Monday, January 14, 2013

Effective (pronunciation) learning techniques

You may have seen a media report on this new research monograph, Improving Students’ Learning With Effective Learning Techniques: Promising Directions From Cognitive and Educational Psychology by Dunlosky, Rawson, Marsh, Nathan and Willingham (published online by Psychological Science in the public interest). If you have the time, it is worth reading through. Here's why. The research focused on 10 learning strategies used by students, mostly in high school and college.
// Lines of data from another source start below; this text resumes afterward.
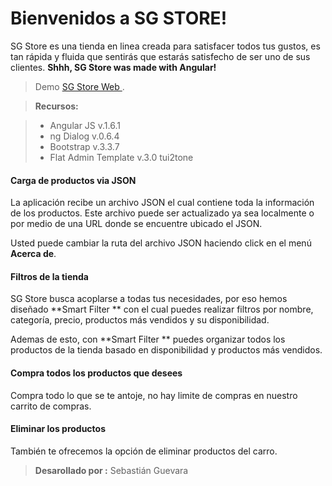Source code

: Bienvenidos a SG STORE!
===================


SG Store es una tienda en linea creada para satisfacer todos tus gustos, es tan rápida y fluida que sentirás que estarás satisfecho de ser uno de sus clientes. 
**Shhh, SG Store was made with Angular!**

> Demo  [SG Store Web ](https://sebasg22.github.io/shopping-cart/#!/).

> **Recursos:**

> - Angular JS v.1.6.1
> - ng Dialog v.0.6.4 
>- Bootstrap v.3.3.7
>- Flat Admin Template v.3.0 tui2tone

#### <i class="icon-file"></i>Carga de productos via JSON

La aplicación recibe un archivo JSON el cual contiene toda la información de los productos.
Este archivo puede ser actualizado ya sea localmente o por medio de una URL donde se encuentre ubicado el JSON.

Usted puede cambiar la ruta del archivo JSON haciendo click en el menú 
<i class="icon-code"></i> **Acerca de**.

#### <i class="icon-filter"></i> Filtros de la tienda
SG Store busca acoplarse a todas tus necesidades, por eso hemos diseñado  **Smart Filter ** con el cual puedes realizar filtros por nombre, categoría, precio, productos más vendidos y su disponibilidad.

Ademas de esto,  con **Smart Filter ** puedes organizar todos los productos de la tienda basado en disponibilidad y productos más vendidos. 


#### <i class="icon-hdd"> </i> Compra todos los productos que desees

Compra todo lo que se te antoje, no hay limite de compras en nuestro carrito de compras.

#### <i class="icon-trash"></i> Eliminar los productos

También te ofrecemos la opción de eliminar productos del carro.

> **Desarollado por :** Sebastián Guevara 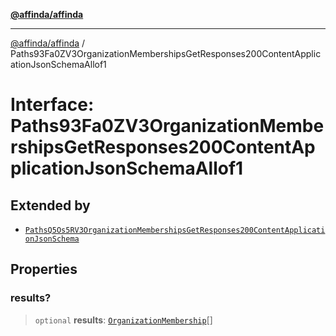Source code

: [**@affinda/affinda**](../README.md)

***

[@affinda/affinda](../globals.md) / Paths93Fa0ZV3OrganizationMembershipsGetResponses200ContentApplicationJsonSchemaAllof1

# Interface: Paths93Fa0ZV3OrganizationMembershipsGetResponses200ContentApplicationJsonSchemaAllof1

## Extended by

- [`PathsQ5Os5RV3OrganizationMembershipsGetResponses200ContentApplicationJsonSchema`](PathsQ5Os5RV3OrganizationMembershipsGetResponses200ContentApplicationJsonSchema.md)

## Properties

### results?

> `optional` **results**: [`OrganizationMembership`](OrganizationMembership.md)[]
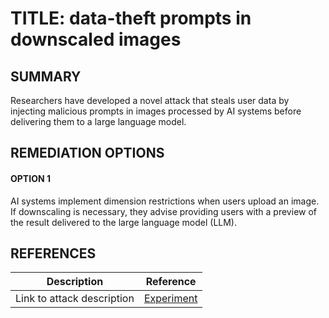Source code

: # TITLE: data-theft prompts in downscaled images
## SUMMARY
Researchers have developed a novel attack that steals user data by injecting malicious prompts in images processed by AI systems before delivering them to a large language model.
## REMEDIATION OPTIONS
#### OPTION 1
AI systems implement dimension restrictions when users upload an image. If downscaling is necessary, they advise providing users with a preview of the result delivered to the large language model (LLM).
## REFERENCES
|Description|Reference|
|----|----|
|Link to attack description|[Experiment](https://www.bleepingcomputer.com/news/security/new-ai-attack-hides-data-theft-prompts-in-downscaled-images/)|
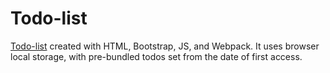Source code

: # Todo-list

[Todo-list](https://antoinelavacquery.github.io/todo-list/) created with HTML, Bootstrap, JS, and Webpack. It uses browser local storage, with pre-bundled todos set from the date of first access.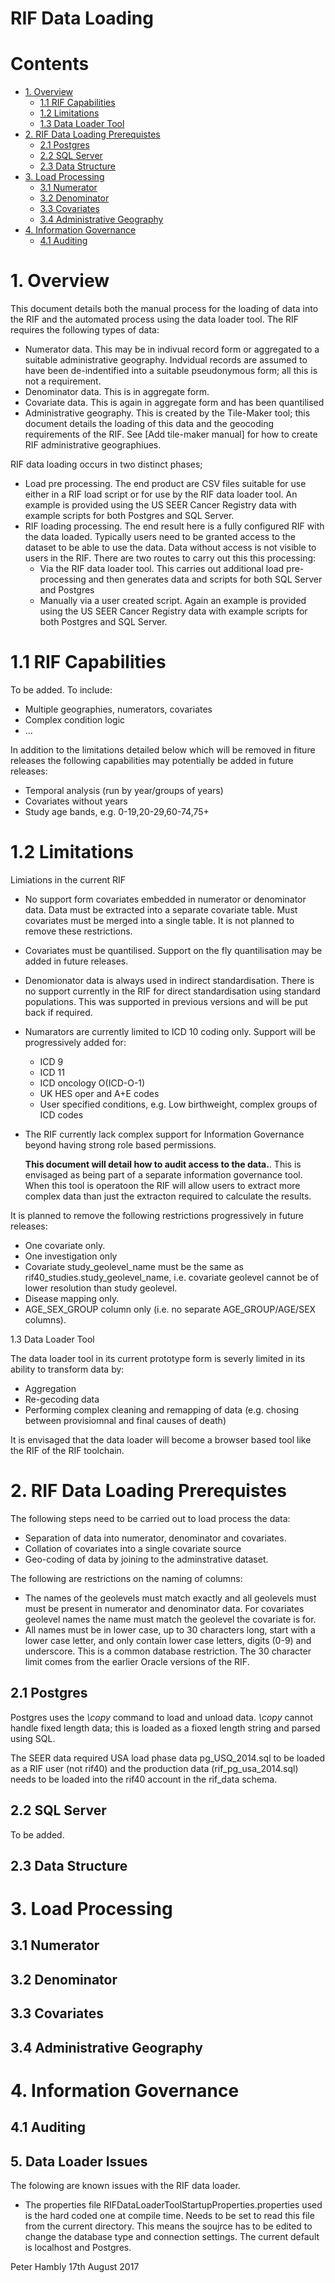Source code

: RIF Data Loading
================

# Contents

- [1. Overview](#1-overview)
  - [1.1 RIF Capabilities](#11-rif-capabilities)
  - [1.2 Limitations](#12-limitations)
  - [1.3 Data Loader Tool](#13-data-loader-tool)
- [2. RIF Data Loading Prerequistes](#2-rif-data-loading-prerequistes)
  - [2.1 Postgres](#21-postgres)
  - [2.2 SQL Server](#22-sql-server)
  - [2.3 Data Structure](#23-data-structure)
- [3. Load Processing](#3-load-processing)
  - [3.1 Numerator](#31-numerator)
  - [3.2 Denominator](#32-denominator)
  - [3.3 Covariates](#33-covariates)
  - [3.4 Administrative Geography](#34-administrative-geography)
- [4. Information Governance](#4-information-governance)
  - [4.1 Auditing](#41-auditing)

# 1. Overview

This document details both the manual process for the loading of data into the RIF and the automated process 
using the data loader tool. The RIF requires the following types of data:

* Numerator data. This may be in indivual record form or aggregated to a suitable administrative geography. 
  Indvidual records are assumed to have been de-indentified into a suitable pseudonymous form; all this is
  not a requirement.
* Denominator data. This is in aggregate form.
* Covariate data. This is again in aggregate form and has been quantilised
* Administrative geography. This is created by the Tile-Maker tool; this document details the loading of 
  this data and the geocoding requirements of the RIF. See [Add tile-maker manual] for how to create
  RIF administrative geographiues.
  
RIF data loading occurs in two distinct phases; 

* Load pre processing. The end product are CSV files suitable for use either in a RIF load script or for use
  by the RIF data loader tool. An example is provided using the US SEER Cancer Registry data with example 
  scripts for both Postgres and SQL Server.
* RIF loading processing. The end result here is a fully configured RIF with the data loaded. Typically 
  users need to be granted access to the dataset to be able to use the data. Data without access is not visible
  to users in the RIF. There are two routes to carry out this this processing:
  * Via the RIF data loader tool. This carries out additional load pre-processing and then generates data and 
    scripts for both SQL Server and Postgres
  * Manually via a user created script. Again an example is provided using the US SEER Cancer Registry data with example 
    scripts for both Postgres and SQL Server.	
  
# 1.1 RIF Capabilities
  
To be added. To include:

* Multiple geographies, numerators, covariates
* Complex condition logic
* ...

In addition to the limitations detailed below which will be removed in fiture releases the following capabilities
may potentially be added in future releases:

* Temporal analysis (run by year/groups of years)
* Covariates without years
* Study age bands, e.g. 0-19,20-29,60-74,75+
  
# 1.2 Limitations

Limiations in the current RIF

* No support form covariates embedded in numerator or denominator data. Data must be extracted into a separate 
  covariate table. Must covariates must be merged into a single table. It is not planned to remove these 
  restrictions.
* Covariates must be quantilised. Support on the fly quantilisation may be added in future releases.
* Denomionator data is always used in indirect standardisation. There is no support currently in the RIF for
  direct standardisation using standard populations. This was supported in previous versions and will be put 
  back if required.
* Numarators are currently limited to ICD 10 coding only. Support will be progressively added for:
  * ICD 9
  * ICD 11
  * ICD oncology O(ICD-O-1)
  * UK HES oper and A+E codes
  * User specified conditions, e.g. Low birthweight, complex groups of ICD codes
* The RIF currently lack complex support for Information Governance beyond having strong role based permissions.
  
  **This document will detail how to audit access to the data.**. This is envisaged as being part of a separate
  information governance tool. When this tool is operatoon the RIF will allow users to extract more complex 
  data than just the extracton required to calculate the results.
  
It is planned to remove the following restrictions progressively in future releases:

* One covariate only. 
* One investigation only
* Covariate study_geolevel_name must be the same as rif40_studies.study_geolevel_name, 
  i.e. covariate geolevel cannot be of lower resolution than study geolevel.
* Disease mapping only.
* AGE_SEX_GROUP column only (i.e. no separate AGE_GROUP/AGE/SEX columns).

1.3 Data Loader Tool
  
The data loader tool in its current prototype form is severly limited in its ability to transform data by:

* Aggregation
* Re-gecoding data
* Performing complex cleaning and remapping of data (e.g. chosing between provisiomnal and final causes of death)

It is envisaged that the data loader will become a browser based tool like the RIF of the RIF toolchain.
 
# 2. RIF Data Loading Prerequistes

The following steps need to be carried out to load process the data:

* Separation of data into numerator, denominator and covariates. 
* Collation of covariates into a single covariate source
* Geo-coding of data by joining to the adminstrative dataset.

The following are restrictions on the naming of columns:

* The names of the geolevels must match exactly and all geolevels must must be present in numerator and 
  denominator data. For covariates geolevel names the name must match the geolevel the covariate is for.
* All names must be in lower case, up to 30 characters long, start with a lower case letter, and only contain
  lower case letters, digits (0-9) and underscore. This is a common database restriction. The 30 character 
  limit comes from the earlier Oracle versions of the RIF.
  
## 2.1 Postgres

Postgres uses the *\copy* command to load and unload data. *\copy* cannot handle fixed length data; this 
is loaded as a fioxed length string and parsed using SQL.

The SEER data required USA load phase data pg_USQ_2014.sql to be loaded as a RIF user (not rif40) and 
the production data (rif_pg_usa_2014.sql) needs to be loaded into the rif40 account in the rif_data schema.

## 2.2 SQL Server

To be added.

## 2.3 Data Structure

# 3. Load Processing 

## 3.1 Numerator

## 3.2 Denominator

## 3.3 Covariates

## 3.4 Administrative Geography

# 4. Information Governance

## 4.1 Auditing

## 5. Data Loader Issues

The folowing are known issues with the RIF data loader. 

* The properties file RIFDataLoaderToolStartupProperties.properties used is the hard coded one at compile time.
  Needs to be set to read this file from the current directory. This means the soujrce has to be edited to change
  the database type and connection settings. The current default is localhost and Postgres.
  
  
Peter Hambly
17th August 2017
By "learning strategies" the authors mean, for the most part, what students do on their own, outside of the "curriculum," in studying (for tests!) and homework.

Credit: AMPISys, Inc.
Among the the "winners" of the 10 are "distributed practice" strategies such as taking practice tests and spreading out study sessions. The bottom three were: underlining, rereading and using "mnemonic devices." The monograph itself is a great piece of work (although at times a bit overly optimistic on what "Cognitive and Educational Psychology" is up to or worth). What was fascinating was the general conclusion that "educators" (not specifically defined) do not do enough with this area. At least some of the blame goes to teacher education where, in the review of current TT textbooks, little or no mention is made of research into learning strategies/techniques and what students do "on their own" and how they learn to do what they do.
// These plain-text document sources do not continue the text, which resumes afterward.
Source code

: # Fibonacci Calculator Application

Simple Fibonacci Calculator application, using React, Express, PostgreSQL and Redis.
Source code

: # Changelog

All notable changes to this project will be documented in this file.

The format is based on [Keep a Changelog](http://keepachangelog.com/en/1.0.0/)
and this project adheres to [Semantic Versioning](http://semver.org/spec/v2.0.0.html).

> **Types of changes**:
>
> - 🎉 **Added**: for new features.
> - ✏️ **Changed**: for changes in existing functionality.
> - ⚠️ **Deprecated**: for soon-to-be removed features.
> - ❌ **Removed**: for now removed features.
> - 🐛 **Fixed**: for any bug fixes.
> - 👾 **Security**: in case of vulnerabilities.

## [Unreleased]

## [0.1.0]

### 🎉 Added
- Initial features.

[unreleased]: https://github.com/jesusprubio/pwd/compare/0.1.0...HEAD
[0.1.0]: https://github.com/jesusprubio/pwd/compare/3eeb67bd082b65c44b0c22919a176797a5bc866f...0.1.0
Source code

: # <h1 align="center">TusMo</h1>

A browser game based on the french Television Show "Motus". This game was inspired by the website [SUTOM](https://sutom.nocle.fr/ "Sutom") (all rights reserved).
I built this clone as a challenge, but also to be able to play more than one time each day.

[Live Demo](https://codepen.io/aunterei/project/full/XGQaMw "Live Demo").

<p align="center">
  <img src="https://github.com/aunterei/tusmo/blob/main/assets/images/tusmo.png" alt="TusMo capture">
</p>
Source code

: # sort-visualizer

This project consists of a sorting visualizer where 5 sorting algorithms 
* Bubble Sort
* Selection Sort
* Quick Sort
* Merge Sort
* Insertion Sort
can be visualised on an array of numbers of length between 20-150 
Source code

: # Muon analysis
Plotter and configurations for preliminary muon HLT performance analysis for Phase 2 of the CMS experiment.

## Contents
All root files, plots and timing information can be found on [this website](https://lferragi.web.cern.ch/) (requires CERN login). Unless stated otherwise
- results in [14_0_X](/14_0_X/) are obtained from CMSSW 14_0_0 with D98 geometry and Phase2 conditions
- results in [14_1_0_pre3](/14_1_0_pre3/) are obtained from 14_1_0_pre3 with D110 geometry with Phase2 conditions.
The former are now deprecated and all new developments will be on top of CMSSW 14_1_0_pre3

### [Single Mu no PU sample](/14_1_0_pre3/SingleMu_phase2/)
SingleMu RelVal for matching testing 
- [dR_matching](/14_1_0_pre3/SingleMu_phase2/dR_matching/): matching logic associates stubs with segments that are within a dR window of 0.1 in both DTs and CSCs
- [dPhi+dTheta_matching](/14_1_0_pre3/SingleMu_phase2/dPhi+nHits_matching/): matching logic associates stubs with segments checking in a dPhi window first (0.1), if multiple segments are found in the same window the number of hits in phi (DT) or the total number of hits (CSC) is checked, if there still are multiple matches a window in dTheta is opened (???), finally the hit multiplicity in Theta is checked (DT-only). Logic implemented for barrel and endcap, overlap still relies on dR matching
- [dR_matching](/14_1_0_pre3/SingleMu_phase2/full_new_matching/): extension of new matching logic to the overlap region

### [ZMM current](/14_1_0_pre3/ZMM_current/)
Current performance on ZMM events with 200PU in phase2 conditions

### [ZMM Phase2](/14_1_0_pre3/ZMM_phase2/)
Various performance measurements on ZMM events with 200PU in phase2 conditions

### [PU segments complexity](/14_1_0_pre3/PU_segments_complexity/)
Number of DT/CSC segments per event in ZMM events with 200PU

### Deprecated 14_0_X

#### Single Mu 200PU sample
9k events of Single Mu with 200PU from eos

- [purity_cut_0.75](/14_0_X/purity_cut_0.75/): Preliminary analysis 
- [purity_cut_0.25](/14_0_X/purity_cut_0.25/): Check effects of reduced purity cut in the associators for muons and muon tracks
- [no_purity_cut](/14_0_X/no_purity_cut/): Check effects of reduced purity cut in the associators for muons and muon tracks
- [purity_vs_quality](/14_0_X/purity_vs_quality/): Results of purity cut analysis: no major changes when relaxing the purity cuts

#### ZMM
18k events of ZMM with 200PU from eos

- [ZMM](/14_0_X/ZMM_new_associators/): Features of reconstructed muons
EHIEP is based on the idea of providing instructors and students with a range of strategies for anchoring pronunciation work and (by extension) using those outside of class. Although the basic curriculum is designed to be carried out successfully in a classroom setting-without depending on students practicing outside of class in any systematic manner, the optional Student Workbook and accompanying haptic video and audio packet are strongly recommended whenever possible. (The complete system will be available at the 2013 TESOL conference in Dallas for the first time. Some of the new demonstration videos will be linked here off the blog next month.) Keep in touch. 

1 comment:

Bill Acton said...

One of the unspoken assumptions of the monograph is that the efficacy of the strategies was also closely related to the REASON or what generally motivates students to study or do homework: assessment. And since there is such strong "anti-testing" sentiment in many quarters, there may be a very good reason as well as to why teachers are not all that inclined to assist students in developing those types of strategies or techniques. Teach to the test? Never!